• THE TASK: Please set down the entries below once more, exactly.
____________
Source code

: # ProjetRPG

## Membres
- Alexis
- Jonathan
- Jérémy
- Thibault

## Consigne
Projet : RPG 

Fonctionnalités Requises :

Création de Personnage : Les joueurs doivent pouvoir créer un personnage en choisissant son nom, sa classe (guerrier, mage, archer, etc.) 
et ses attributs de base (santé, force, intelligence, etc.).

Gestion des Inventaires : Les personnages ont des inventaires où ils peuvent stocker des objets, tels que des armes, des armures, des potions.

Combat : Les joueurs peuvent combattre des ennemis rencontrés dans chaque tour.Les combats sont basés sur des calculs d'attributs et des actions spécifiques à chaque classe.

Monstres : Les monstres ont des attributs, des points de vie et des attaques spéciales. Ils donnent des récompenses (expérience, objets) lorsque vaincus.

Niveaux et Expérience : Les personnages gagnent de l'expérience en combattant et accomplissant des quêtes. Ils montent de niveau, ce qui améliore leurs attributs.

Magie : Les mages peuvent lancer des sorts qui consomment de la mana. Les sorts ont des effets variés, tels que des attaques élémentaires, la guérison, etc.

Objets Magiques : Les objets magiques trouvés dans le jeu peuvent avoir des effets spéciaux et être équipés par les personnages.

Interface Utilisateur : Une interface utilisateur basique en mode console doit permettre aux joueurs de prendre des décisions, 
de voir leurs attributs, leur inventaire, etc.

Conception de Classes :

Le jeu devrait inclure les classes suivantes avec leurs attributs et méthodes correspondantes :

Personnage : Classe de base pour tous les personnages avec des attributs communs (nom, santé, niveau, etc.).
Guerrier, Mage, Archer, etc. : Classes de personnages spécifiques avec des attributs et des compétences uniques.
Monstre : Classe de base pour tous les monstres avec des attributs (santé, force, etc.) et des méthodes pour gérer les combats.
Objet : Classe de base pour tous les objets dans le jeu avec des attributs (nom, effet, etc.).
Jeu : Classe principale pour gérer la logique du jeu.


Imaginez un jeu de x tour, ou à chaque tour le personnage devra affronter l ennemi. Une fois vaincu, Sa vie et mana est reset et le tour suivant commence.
____________
• SOLUTION FOR THIS EXERCISE:
Source code

: # ProjetRPG

## Membres
- Alexis
- Jonathan
- Jérémy
- Thibault

## Consigne
Projet : RPG 

Fonctionnalités Requises :

Création de Personnage : Les joueurs doivent pouvoir créer un personnage en choisissant son nom, sa classe (guerrier, mage, archer, etc.) 
et ses attributs de base (santé, force, intelligence, etc.).

Gestion des Inventaires : Les personnages ont des inventaires où ils peuvent stocker des objets, tels que des armes, des armures, des potions.

Combat : Les joueurs peuvent combattre des ennemis rencontrés dans chaque tour.Les combats sont basés sur des calculs d'attributs et des actions spécifiques à chaque classe.

Monstres : Les monstres ont des attributs, des points de vie et des attaques spéciales. Ils donnent des récompenses (expérience, objets) lorsque vaincus.

Niveaux et Expérience : Les personnages gagnent de l'expérience en combattant et accomplissant des quêtes. Ils montent de niveau, ce qui améliore leurs attributs.

Magie : Les mages peuvent lancer des sorts qui consomment de la mana. Les sorts ont des effets variés, tels que des attaques élémentaires, la guérison, etc.

Objets Magiques : Les objets magiques trouvés dans le jeu peuvent avoir des effets spéciaux et être équipés par les personnages.

Interface Utilisateur : Une interface utilisateur basique en mode console doit permettre aux joueurs de prendre des décisions, 
de voir leurs attributs, leur inventaire, etc.

Conception de Classes :

Le jeu devrait inclure les classes suivantes avec leurs attributs et méthodes correspondantes :

Personnage : Classe de base pour tous les personnages avec des attributs communs (nom, santé, niveau, etc.).
Guerrier, Mage, Archer, etc. : Classes de personnages spécifiques avec des attributs et des compétences uniques.
Monstre : Classe de base pour tous les monstres avec des attributs (santé, force, etc.) et des méthodes pour gérer les combats.
Objet : Classe de base pour tous les objets dans le jeu avec des attributs (nom, effet, etc.).
Jeu : Classe principale pour gérer la logique du jeu.


Imaginez un jeu de x tour, ou à chaque tour le personnage devra affronter l ennemi. Une fois vaincu, Sa vie et mana est reset et le tour suivant commence.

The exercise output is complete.